-------- Record extracts

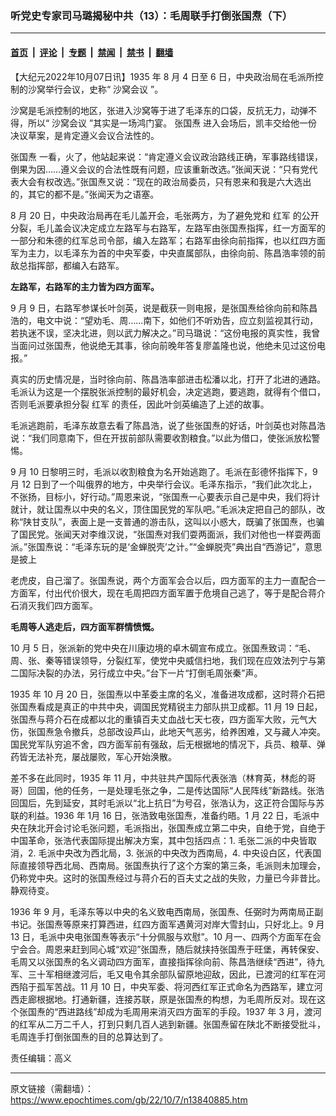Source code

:### 听党史专家司马璐揭秘中共（13）：毛周联手打倒张国焘（下）

---

#### [首页](../../../..?n13840885) &nbsp;|&nbsp; [评论](../../../../../epoch-comment?n13840885) &nbsp;|&nbsp; [专题](../../../../../epoch-special?n13840885) &nbsp;|&nbsp; [禁闻](../../../../../epoch-news?n13840885) &nbsp;|&nbsp; [禁书](../../../../../books?n13840885) &nbsp;|&nbsp; [翻墙](https://github.com/gfw-breaker/nogfw/blob/master/README.md?n13840885)


<div class="post_content" id="artbody" itemprop="articleBody">
 <!-- article content begin -->
 <p>
  【大纪元2022年10月07日讯】1935 年 8 月 4 日至 6 日，中央政治局在毛派所控制的沙窝举行会议，史称“
  <ok href="https://www.epochtimes.com/gb/tag/%E6%B2%99%E7%AA%9D%E4%BC%9A%E8%AE%AE.html">
   沙窝会议
  </ok>
  ”。
 </p>
 <p>
  沙窝是毛派控制的地区，张进入沙窝等于进了毛泽东的口袋，反抗无力，动弹不得，所以“
  <ok href="https://www.epochtimes.com/gb/tag/%E6%B2%99%E7%AA%9D%E4%BC%9A%E8%AE%AE.html">
   沙窝会议
  </ok>
  ”其实是一场鸿门宴。
  <ok href="https://www.epochtimes.com/gb/tag/%E5%BC%A0%E5%9B%BD%E7%84%98.html">
   张国焘
  </ok>
  进入会场后，凯丰交给他一份决议草案，是肯定遵义会议合法性的。
 </p>
 <p>
  <ok href="https://www.epochtimes.com/gb/tag/%E5%BC%A0%E5%9B%BD%E7%84%98.html">
   张国焘
  </ok>
  一看，火了，他站起来说：“肯定遵义会议政治路线正确，军事路线错误，倒果为因……遵义会议的合法性既有问题，应该重新改选。”张闻天说：“只有党代表大会有权改选。”张国焘又说：“现在的政治局委员，只有恩来和我是六大选出的，其它的都不是。”张闻天为之语塞。
 </p>
 <p>
  8 月 20 日，中央政治局再在毛儿盖开会，毛张两方，为了避免党和
  <ok href="https://www.epochtimes.com/gb/tag/%E7%BA%A2%E5%86%9B.html">
   红军
  </ok>
  的公开分裂，毛儿盖会议决定成立左路军与右路军，左路军由张国焘指挥，红一方面军的一部分和朱德的红军总司令部，编入左路军；右路军由徐向前指挥，也以红四方面军为主力，以毛泽东为首的中央军委，中央直属部队，由徐向前、陈昌浩率领的前敌总指挥部，都编入右路军。
 </p>
 <p>
  <strong>
   左路军，右路军的主力皆为四方面军。
  </strong>
 </p>
 <p>
  9 月 9 日，右路军参谋长叶剑英，说是截获一则电报，是张国焘给徐向前和陈昌浩的，电文中说：“望劝毛、周……南下，如他们不听劝告，应立刻监视其行动，若执迷不误，坚决北进，则以武力解决之。”司马璐说：“这份电报的真实性，我曾当面问过张国焘，他说绝无其事，徐向前晚年答复廖盖隆也说，他绝未见过这份电报。”
 </p>
 <p>
  真实的历史情况是，当时徐向前、陈昌浩率部进击松潘以北，打开了北进的通路。毛派认为这是一个摆脱张派控制的最好机会，决定逃跑，要逃跑，就得有个借口，否则毛派要承担分裂
  <ok href="https://www.epochtimes.com/gb/tag/%E7%BA%A2%E5%86%9B.html">
   红军
  </ok>
  的责任，因此叶剑英编造了上述的故事。
 </p>
 <p>
  毛派逃跑前，毛泽东故意去看了陈昌浩，说了些张国焘的好话，叶剑英也对陈昌浩说：“我们同意南下，但在开拔前部队需要收割粮食。”以此为借口，使张派放松警惕。
 </p>
 <p>
  9 月 10 日黎明三时，毛派以收割粮食为名开始逃跑了。毛派在彭德怀指挥下，9 月 12 日到了一个叫俄界的地方，中央举行会议。毛泽东指示，“我们此次北上，不张扬，目标小，好行动。”周恩来说，“张国焘一心要表示自己是中央，我们将计就计，就让国焘以中央的名义，顶住国民党的军队吧。”毛派决定把自己的部队，改称“陕甘支队”，表面上是一支普通的游击队，这叫以小惑大，既骗了张国焘，也骗了国民党。张闻天对李维汉说，“张国焘对我们耍两面派，我们对他也一样耍两面派。”张国焘说：“毛泽东玩的是‘金蝉脱壳’之计。”“金蝉脱壳”典出自“西游记”，意思是披上
 </p>
 <p>
  老虎皮，自己溜了。张国焘说，两个方面军会合以后，四方面军的主力一直配合一方面军，付出代价很大，现在毛周把四方面军置于危境自己逃了，等于是配合蒋介石消灭我们四方面军。
 </p>
 <p>
  <strong>
   毛周等人逃走后，四方面军群情愤慨。
  </strong>
 </p>
 <p>
  10 月 5 日，张派新的党中央在川康边境的卓木碉宣布成立。张国焘致词：“毛、周、张、秦等错误领导，分裂红军，使党中央威信扫地，我们现在应效法列宁与第二国际决裂的办法，另行成立中央。”台下一片“打倒毛周张秦”声。
 </p>
 <p>
  1935 年 10 月 20 日，张国焘以中革委主席的名义，准备进攻成都，这时蒋介石把张国焘看成是真正的中共中央，调国民党精锐主力部队拱卫成都。11 月 19 日起，张国焘与蒋介石在成都以北的重镇百夫丈血战七天七夜，四方面军大败，元气大伤，张国焘急令撤兵，总部改设芦山，此地天气恶劣，给养困难，又与藏人冲突。国民党军队穷追不舍，四方面军前有强敌，后无根据地的情况下，兵员、粮草、弹药皆无法补充，屡战屡败，军心开始涣散。
 </p>
 <p>
  差不多在此同时，1935 年 11 月，中共驻共产国际代表张浩（林育英，林彪的哥哥）回国，他的任务，一是处理毛张之争，二是传达国际“人民阵线”新路线。张浩回国后，先到延安，其时毛派以“北上抗日”为号召，张浩认为，这正符合国际与苏联的利益。1936 年 1月 16 日，张浩致电张国焘，准备约晤。1 月 22 日，毛派中央在陕北开会讨论毛张问题，毛派指出，张国焘成立第二中央，自绝于党，自绝于中国革命，张浩代表国际提出解决方案，其中包括四点：1. 毛张二派的中央皆取消，2. 毛派中央改为西北局，3. 张派的中央改为西南局，4. 中央设白区，代表国际直接领导西北局、西南局。张国焘执行了这个方案的第三条，毛派则未加理会，仍称党中央。这时的张国焘经过与蒋介石的百夫丈之战的失败，力量已今非昔比。静观待变。
 </p>
 <p>
  1936 年 9 月，毛泽东等以中央的名义致电西南局，张国焘、任弼时为两南局正副书记。张国焘等原来打算西进，红四方面军遇黄河对岸大雪封山，只好北上。9 月 13 日，毛派中央电张国焘等表示“十分佩服与欢慰”。10 月一、四两个方面军在会宁会合。周恩来赶到同心城“欢迎”张国焘，随后就挟持张国焘于旺堡，再转保安、毛周又以张国焘的名义调动四方面军，直接指挥徐向前、陈昌浩继续“西进”，待九军、三十军相继渡河后，毛又电令其余部队留原地迎敌，因此，已渡河的红军在河西陷于孤军苦战。11 月 10 日，中央军委、将河西红军正式命名为西路军，建立河西走廊根据地。打通新疆，连接苏联，原是张国焘的构想，为毛周所反对。现在这个张国焘的“西进路线”却成为毛周用来消灭四方面军的手段。1937 年 3 月，渡河的红军从二万二千人，打到只剩几百人逃到新疆。张国焘留在陕北不断接受批斗，毛周连手打倒张国焘的目的总算达到了。
 </p>
 <p>
  责任编辑：高义
 </p>
 <!-- article content end -->
 <div id="below_article_ad">
 </div>
</div>


---

原文链接（需翻墙）：https://www.epochtimes.com/gb/22/10/7/n13840885.htm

----------------

- **Exercise objective**
Word for word, return the material above, but drop the pictures.

- **Answer box**
Source code

:### 听党史专家司马璐揭秘中共（13）：毛周联手打倒张国焘（下）

---

#### [首页](../../../..?n13840885) &nbsp;|&nbsp; [评论](../../../../../epoch-comment?n13840885) &nbsp;|&nbsp; [专题](../../../../../epoch-special?n13840885) &nbsp;|&nbsp; [禁闻](../../../../../epoch-news?n13840885) &nbsp;|&nbsp; [禁书](../../../../../books?n13840885) &nbsp;|&nbsp; [翻墙](https://github.com/gfw-breaker/nogfw/blob/master/README.md?n13840885)


<div class="post_content" id="artbody" itemprop="articleBody">
 <!-- article content begin -->
 <p>
  【大纪元2022年10月07日讯】1935 年 8 月 4 日至 6 日，中央政治局在毛派所控制的沙窝举行会议，史称“
  <ok href="https://www.epochtimes.com/gb/tag/%E6%B2%99%E7%AA%9D%E4%BC%9A%E8%AE%AE.html">
   沙窝会议
  </ok>
  ”。
 </p>
 <p>
  沙窝是毛派控制的地区，张进入沙窝等于进了毛泽东的口袋，反抗无力，动弹不得，所以“
  <ok href="https://www.epochtimes.com/gb/tag/%E6%B2%99%E7%AA%9D%E4%BC%9A%E8%AE%AE.html">
   沙窝会议
  </ok>
  ”其实是一场鸿门宴。
  <ok href="https://www.epochtimes.com/gb/tag/%E5%BC%A0%E5%9B%BD%E7%84%98.html">
   张国焘
  </ok>
  进入会场后，凯丰交给他一份决议草案，是肯定遵义会议合法性的。
 </p>
 <p>
  <ok href="https://www.epochtimes.com/gb/tag/%E5%BC%A0%E5%9B%BD%E7%84%98.html">
   张国焘
  </ok>
  一看，火了，他站起来说：“肯定遵义会议政治路线正确，军事路线错误，倒果为因……遵义会议的合法性既有问题，应该重新改选。”张闻天说：“只有党代表大会有权改选。”张国焘又说：“现在的政治局委员，只有恩来和我是六大选出的，其它的都不是。”张闻天为之语塞。
 </p>
 <p>
  8 月 20 日，中央政治局再在毛儿盖开会，毛张两方，为了避免党和
  <ok href="https://www.epochtimes.com/gb/tag/%E7%BA%A2%E5%86%9B.html">
   红军
  </ok>
  的公开分裂，毛儿盖会议决定成立左路军与右路军，左路军由张国焘指挥，红一方面军的一部分和朱德的红军总司令部，编入左路军；右路军由徐向前指挥，也以红四方面军为主力，以毛泽东为首的中央军委，中央直属部队，由徐向前、陈昌浩率领的前敌总指挥部，都编入右路军。
 </p>
 <p>
  <strong>
   左路军，右路军的主力皆为四方面军。
  </strong>
 </p>
 <p>
  9 月 9 日，右路军参谋长叶剑英，说是截获一则电报，是张国焘给徐向前和陈昌浩的，电文中说：“望劝毛、周……南下，如他们不听劝告，应立刻监视其行动，若执迷不误，坚决北进，则以武力解决之。”司马璐说：“这份电报的真实性，我曾当面问过张国焘，他说绝无其事，徐向前晚年答复廖盖隆也说，他绝未见过这份电报。”
 </p>
 <p>
  真实的历史情况是，当时徐向前、陈昌浩率部进击松潘以北，打开了北进的通路。毛派认为这是一个摆脱张派控制的最好机会，决定逃跑，要逃跑，就得有个借口，否则毛派要承担分裂
  <ok href="https://www.epochtimes.com/gb/tag/%E7%BA%A2%E5%86%9B.html">
   红军
  </ok>
  的责任，因此叶剑英编造了上述的故事。
 </p>
 <p>
  毛派逃跑前，毛泽东故意去看了陈昌浩，说了些张国焘的好话，叶剑英也对陈昌浩说：“我们同意南下，但在开拔前部队需要收割粮食。”以此为借口，使张派放松警惕。
 </p>
 <p>
  9 月 10 日黎明三时，毛派以收割粮食为名开始逃跑了。毛派在彭德怀指挥下，9 月 12 日到了一个叫俄界的地方，中央举行会议。毛泽东指示，“我们此次北上，不张扬，目标小，好行动。”周恩来说，“张国焘一心要表示自己是中央，我们将计就计，就让国焘以中央的名义，顶住国民党的军队吧。”毛派决定把自己的部队，改称“陕甘支队”，表面上是一支普通的游击队，这叫以小惑大，既骗了张国焘，也骗了国民党。张闻天对李维汉说，“张国焘对我们耍两面派，我们对他也一样耍两面派。”张国焘说：“毛泽东玩的是‘金蝉脱壳’之计。”“金蝉脱壳”典出自“西游记”，意思是披上
 </p>
 <p>
  老虎皮，自己溜了。张国焘说，两个方面军会合以后，四方面军的主力一直配合一方面军，付出代价很大，现在毛周把四方面军置于危境自己逃了，等于是配合蒋介石消灭我们四方面军。
 </p>
 <p>
  <strong>
   毛周等人逃走后，四方面军群情愤慨。
  </strong>
 </p>
 <p>
  10 月 5 日，张派新的党中央在川康边境的卓木碉宣布成立。张国焘致词：“毛、周、张、秦等错误领导，分裂红军，使党中央威信扫地，我们现在应效法列宁与第二国际决裂的办法，另行成立中央。”台下一片“打倒毛周张秦”声。
 </p>
 <p>
  1935 年 10 月 20 日，张国焘以中革委主席的名义，准备进攻成都，这时蒋介石把张国焘看成是真正的中共中央，调国民党精锐主力部队拱卫成都。11 月 19 日起，张国焘与蒋介石在成都以北的重镇百夫丈血战七天七夜，四方面军大败，元气大伤，张国焘急令撤兵，总部改设芦山，此地天气恶劣，给养困难，又与藏人冲突。国民党军队穷追不舍，四方面军前有强敌，后无根据地的情况下，兵员、粮草、弹药皆无法补充，屡战屡败，军心开始涣散。
 </p>
 <p>
  差不多在此同时，1935 年 11 月，中共驻共产国际代表张浩（林育英，林彪的哥哥）回国，他的任务，一是处理毛张之争，二是传达国际“人民阵线”新路线。张浩回国后，先到延安，其时毛派以“北上抗日”为号召，张浩认为，这正符合国际与苏联的利益。1936 年 1月 16 日，张浩致电张国焘，准备约晤。1 月 22 日，毛派中央在陕北开会讨论毛张问题，毛派指出，张国焘成立第二中央，自绝于党，自绝于中国革命，张浩代表国际提出解决方案，其中包括四点：1. 毛张二派的中央皆取消，2. 毛派中央改为西北局，3. 张派的中央改为西南局，4. 中央设白区，代表国际直接领导西北局、西南局。张国焘执行了这个方案的第三条，毛派则未加理会，仍称党中央。这时的张国焘经过与蒋介石的百夫丈之战的失败，力量已今非昔比。静观待变。
 </p>
 <p>
  1936 年 9 月，毛泽东等以中央的名义致电西南局，张国焘、任弼时为两南局正副书记。张国焘等原来打算西进，红四方面军遇黄河对岸大雪封山，只好北上。9 月 13 日，毛派中央电张国焘等表示“十分佩服与欢慰”。10 月一、四两个方面军在会宁会合。周恩来赶到同心城“欢迎”张国焘，随后就挟持张国焘于旺堡，再转保安、毛周又以张国焘的名义调动四方面军，直接指挥徐向前、陈昌浩继续“西进”，待九军、三十军相继渡河后，毛又电令其余部队留原地迎敌，因此，已渡河的红军在河西陷于孤军苦战。11 月 10 日，中央军委、将河西红军正式命名为西路军，建立河西走廊根据地。打通新疆，连接苏联，原是张国焘的构想，为毛周所反对。现在这个张国焘的“西进路线”却成为毛周用来消灭四方面军的手段。1937 年 3 月，渡河的红军从二万二千人，打到只剩几百人逃到新疆。张国焘留在陕北不断接受批斗，毛周连手打倒张国焘的目的总算达到了。
 </p>
 <p>
  责任编辑：高义
 </p>
 <!-- article content end -->
 <div id="below_article_ad">
 </div>
</div>


---

原文链接（需翻墙）：https://www.epochtimes.com/gb/22/10/7/n13840885.htm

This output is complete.